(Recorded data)

-.-.-

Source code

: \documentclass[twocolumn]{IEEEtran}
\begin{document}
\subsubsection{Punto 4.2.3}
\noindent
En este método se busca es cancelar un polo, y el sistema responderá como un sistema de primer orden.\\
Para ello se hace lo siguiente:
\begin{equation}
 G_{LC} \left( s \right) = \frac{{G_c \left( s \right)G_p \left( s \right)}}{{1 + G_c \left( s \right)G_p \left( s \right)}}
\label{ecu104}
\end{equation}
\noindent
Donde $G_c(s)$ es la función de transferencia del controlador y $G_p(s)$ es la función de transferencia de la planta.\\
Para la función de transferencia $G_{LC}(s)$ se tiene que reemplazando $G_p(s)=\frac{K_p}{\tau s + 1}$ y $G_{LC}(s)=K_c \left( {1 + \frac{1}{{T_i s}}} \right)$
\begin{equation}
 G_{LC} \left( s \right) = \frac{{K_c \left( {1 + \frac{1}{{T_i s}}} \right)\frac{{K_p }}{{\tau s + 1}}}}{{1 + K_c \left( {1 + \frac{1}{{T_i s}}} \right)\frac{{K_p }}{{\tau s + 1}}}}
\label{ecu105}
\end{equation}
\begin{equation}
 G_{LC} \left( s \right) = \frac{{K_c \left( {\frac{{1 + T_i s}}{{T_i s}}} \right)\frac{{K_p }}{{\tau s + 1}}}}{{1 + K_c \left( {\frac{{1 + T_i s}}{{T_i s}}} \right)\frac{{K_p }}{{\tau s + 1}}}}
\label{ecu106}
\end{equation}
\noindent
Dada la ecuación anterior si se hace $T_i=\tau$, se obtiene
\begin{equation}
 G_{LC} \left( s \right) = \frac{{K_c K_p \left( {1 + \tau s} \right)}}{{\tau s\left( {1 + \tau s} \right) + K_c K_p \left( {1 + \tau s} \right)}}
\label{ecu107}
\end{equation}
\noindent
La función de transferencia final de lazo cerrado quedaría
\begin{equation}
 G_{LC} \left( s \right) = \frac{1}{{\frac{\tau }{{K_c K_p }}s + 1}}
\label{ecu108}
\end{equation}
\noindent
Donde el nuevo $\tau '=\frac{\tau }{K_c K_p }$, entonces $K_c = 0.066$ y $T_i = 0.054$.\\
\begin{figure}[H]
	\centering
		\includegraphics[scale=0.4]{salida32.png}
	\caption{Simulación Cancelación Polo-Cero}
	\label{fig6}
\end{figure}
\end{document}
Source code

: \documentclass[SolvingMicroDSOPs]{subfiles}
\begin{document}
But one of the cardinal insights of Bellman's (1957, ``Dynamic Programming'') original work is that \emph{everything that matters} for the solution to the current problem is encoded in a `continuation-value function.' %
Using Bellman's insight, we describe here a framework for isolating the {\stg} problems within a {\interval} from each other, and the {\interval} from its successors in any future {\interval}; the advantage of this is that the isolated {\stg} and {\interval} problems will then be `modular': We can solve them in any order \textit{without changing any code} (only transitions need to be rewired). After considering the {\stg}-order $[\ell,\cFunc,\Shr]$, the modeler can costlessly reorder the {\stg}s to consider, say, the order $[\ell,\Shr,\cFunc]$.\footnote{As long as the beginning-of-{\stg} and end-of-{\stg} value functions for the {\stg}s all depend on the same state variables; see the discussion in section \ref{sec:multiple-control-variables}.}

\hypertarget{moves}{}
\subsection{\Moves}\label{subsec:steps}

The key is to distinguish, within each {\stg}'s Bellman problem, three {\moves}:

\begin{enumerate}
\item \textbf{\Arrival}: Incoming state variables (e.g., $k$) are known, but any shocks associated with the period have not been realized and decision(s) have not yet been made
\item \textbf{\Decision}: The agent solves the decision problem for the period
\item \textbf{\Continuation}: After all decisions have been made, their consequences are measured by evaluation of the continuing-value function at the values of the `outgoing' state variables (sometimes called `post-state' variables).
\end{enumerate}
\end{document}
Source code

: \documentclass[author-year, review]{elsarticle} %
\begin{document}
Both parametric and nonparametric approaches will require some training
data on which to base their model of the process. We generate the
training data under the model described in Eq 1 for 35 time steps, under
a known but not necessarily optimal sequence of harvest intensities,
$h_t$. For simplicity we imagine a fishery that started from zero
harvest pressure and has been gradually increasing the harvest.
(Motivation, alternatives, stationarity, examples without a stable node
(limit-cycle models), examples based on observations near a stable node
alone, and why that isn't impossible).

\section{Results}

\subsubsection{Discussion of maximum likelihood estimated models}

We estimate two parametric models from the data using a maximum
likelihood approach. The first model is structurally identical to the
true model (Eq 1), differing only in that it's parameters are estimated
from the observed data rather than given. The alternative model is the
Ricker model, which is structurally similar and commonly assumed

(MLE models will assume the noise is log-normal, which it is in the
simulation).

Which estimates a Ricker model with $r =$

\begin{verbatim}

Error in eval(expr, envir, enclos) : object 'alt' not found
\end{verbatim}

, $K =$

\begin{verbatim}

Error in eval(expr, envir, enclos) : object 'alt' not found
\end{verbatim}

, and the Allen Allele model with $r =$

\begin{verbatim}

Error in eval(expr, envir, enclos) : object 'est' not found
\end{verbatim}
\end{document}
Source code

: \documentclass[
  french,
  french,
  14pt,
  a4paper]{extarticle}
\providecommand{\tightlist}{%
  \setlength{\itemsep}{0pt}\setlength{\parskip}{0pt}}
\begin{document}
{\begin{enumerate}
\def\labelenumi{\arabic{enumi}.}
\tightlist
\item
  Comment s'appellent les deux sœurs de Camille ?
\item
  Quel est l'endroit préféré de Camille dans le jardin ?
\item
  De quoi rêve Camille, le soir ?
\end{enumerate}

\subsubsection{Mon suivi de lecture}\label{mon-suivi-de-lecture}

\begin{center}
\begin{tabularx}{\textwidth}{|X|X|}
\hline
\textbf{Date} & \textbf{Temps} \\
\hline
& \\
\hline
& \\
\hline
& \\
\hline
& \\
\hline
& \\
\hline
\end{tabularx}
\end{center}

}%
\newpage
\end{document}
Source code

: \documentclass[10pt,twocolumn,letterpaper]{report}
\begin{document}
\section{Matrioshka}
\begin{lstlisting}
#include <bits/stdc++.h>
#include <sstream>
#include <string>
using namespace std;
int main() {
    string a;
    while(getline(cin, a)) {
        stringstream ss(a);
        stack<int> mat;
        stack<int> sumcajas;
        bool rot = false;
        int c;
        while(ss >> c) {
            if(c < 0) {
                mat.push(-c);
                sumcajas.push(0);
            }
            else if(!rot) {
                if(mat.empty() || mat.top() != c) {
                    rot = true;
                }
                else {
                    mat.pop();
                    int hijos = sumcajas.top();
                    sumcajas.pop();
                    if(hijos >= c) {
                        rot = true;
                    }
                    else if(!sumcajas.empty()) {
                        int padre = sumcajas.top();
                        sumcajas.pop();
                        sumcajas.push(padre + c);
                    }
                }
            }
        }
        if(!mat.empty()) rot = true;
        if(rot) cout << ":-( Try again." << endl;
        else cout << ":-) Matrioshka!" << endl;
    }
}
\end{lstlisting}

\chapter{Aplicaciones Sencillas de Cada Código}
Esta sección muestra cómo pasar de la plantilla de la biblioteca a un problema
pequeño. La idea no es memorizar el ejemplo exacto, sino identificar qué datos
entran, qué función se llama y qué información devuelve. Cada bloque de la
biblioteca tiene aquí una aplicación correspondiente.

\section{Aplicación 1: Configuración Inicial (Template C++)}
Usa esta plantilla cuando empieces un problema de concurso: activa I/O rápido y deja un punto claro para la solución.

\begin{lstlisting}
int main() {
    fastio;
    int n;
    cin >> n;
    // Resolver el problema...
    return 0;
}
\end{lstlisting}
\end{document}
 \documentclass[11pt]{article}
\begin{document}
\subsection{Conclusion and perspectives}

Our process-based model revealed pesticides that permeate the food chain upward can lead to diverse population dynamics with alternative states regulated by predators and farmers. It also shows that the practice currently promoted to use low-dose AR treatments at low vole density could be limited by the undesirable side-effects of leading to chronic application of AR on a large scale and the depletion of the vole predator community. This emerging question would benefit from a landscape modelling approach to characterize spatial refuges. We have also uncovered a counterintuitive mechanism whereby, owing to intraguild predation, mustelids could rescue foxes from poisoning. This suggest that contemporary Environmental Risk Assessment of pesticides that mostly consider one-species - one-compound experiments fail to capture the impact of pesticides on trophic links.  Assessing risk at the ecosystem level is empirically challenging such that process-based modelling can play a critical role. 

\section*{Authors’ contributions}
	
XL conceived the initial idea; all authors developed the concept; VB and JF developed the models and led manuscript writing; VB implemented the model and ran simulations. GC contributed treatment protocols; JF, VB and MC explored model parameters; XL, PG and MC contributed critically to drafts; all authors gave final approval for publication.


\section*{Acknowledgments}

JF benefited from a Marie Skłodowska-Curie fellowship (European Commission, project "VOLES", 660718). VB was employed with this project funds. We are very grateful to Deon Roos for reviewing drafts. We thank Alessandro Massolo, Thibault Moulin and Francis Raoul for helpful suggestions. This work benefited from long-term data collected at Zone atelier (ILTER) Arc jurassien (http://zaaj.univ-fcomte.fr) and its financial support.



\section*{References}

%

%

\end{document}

-.-.-

YOUR INSTRUCTIONS: All lines of the entries containing the string "training" must be shown in full.

EXERCISE RESULT:
Both parametric and nonparametric approaches will require some training
training data under the model described in Eq 1 for 35 time steps, under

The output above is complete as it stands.